Encoding and schema evolution

Turn a record into compact bytes with numbered fields, so old and new code can still read each other's data.

The idea

A record like {id: 7, name: "Ada", active: true} lives in memory as objects and pointers. To store it on disk or send it over a wire, you have to flatten it into a sequence of bytes — that's encoding (a.k.a. serialization).
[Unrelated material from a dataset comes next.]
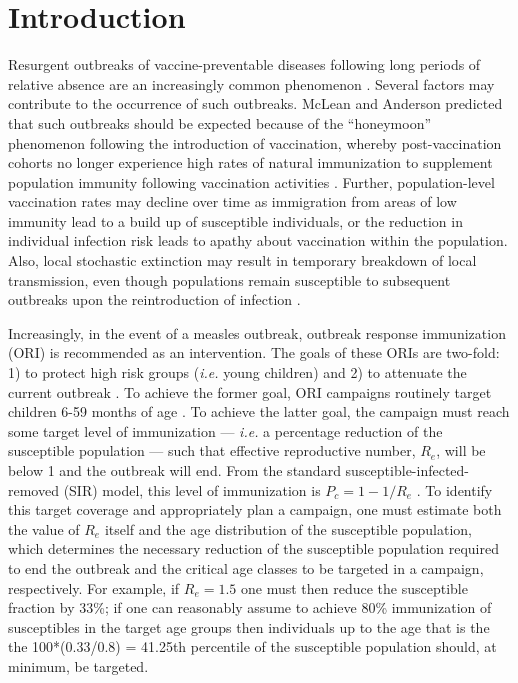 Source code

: \section{Introduction}\label{introduction}

Resurgent outbreaks of vaccine-preventable diseases following long periods of relative absence are an increasingly common phenomenon \cite{Hersh_1991, Cherry_2012, Celentano_2005, Shibeshi_2014}. Several factors may contribute to the occurrence of such outbreaks. McLean and Anderson \cite{McLean_1988} predicted that such outbreaks should be expected because of the ``honeymoon'' phenomenon following the introduction of vaccination, whereby post-vaccination cohorts no longer experience high rates of natural immunization to supplement population immunity following vaccination activities \cite{Jansen_2003}. Further, population-level vaccination rates may decline over time as immigration from areas of low immunity lead to a build up of susceptible individuals, or the reduction in individual infection risk \cite{Omer_2009} leads to apathy about vaccination within the population. Also, local stochastic extinction may result in temporary breakdown of local transmission, even though populations remain susceptible to subsequent outbreaks upon the reintroduction of infection \cite{Ferrari_2008}.

Increasingly, in the event of a measles outbreak, outbreak response immunization (ORI) is recommended as an intervention. The goals of these ORIs are two-fold: 1) to protect high risk groups (\emph{i.e.} young children) and 2) to attenuate the current outbreak \cite{Cairns_2011,Grais_2011} . To achieve the former goal, ORI campaigns routinely target children 6-59 months of age \cite{Cairns_2011}. To achieve the latter goal, the campaign must reach some target level of immunization --- \emph{i.e.} a percentage reduction of the susceptible population --- such that effective reproductive number, \(R_e\), will be below 1 and the outbreak will end. From the standard susceptible-infected-removed (SIR) model, this level of immunization is \(P_c = 1-1/R_e\) \cite{Anderson_1981}. To identify this target coverage and appropriately plan a campaign, one must estimate both the value of \(R_e\) itself and the age distribution of the susceptible population, which determines the necessary reduction of the susceptible population required to end the outbreak and the critical age classes to be targeted in a campaign, respectively. For example, if \(R_e=1.5\) one must then reduce the susceptible fraction by 33\%; if one can reasonably assume to achieve 80\% immunization of susceptibles in the target age groups then individuals up to the age that is the the 100*(0.33/0.8) = 41.25th percentile of the susceptible population should, at minimum, be targeted.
Text formats like JSON are self-describing: they spell out every field name in every record. Schema-based binary formats like Protocol Buffers, Thrift, and Avro instead refer to each field by a small number. That's smaller and faster — and, crucially, it lets a reader on an old schema and a writer on a new schema keep understanding each other, as long as you only ever add optional fields under new tag numbers.

See it work

Press play to encode the record field by field, then watch schema evolution.

How it works

In a protobuf-style wire format, each field is a tag followed by a value. The tag is a single varint that packs the field number and a 3-bit wire type:

tag = (field_number << 3) | wire_type

wire types:  0 = varint        (int32, int64, bool, enum)
             2 = length-delim   (string, bytes, sub-message)
            (1 = 64-bit, 5 = 32-bit fixed)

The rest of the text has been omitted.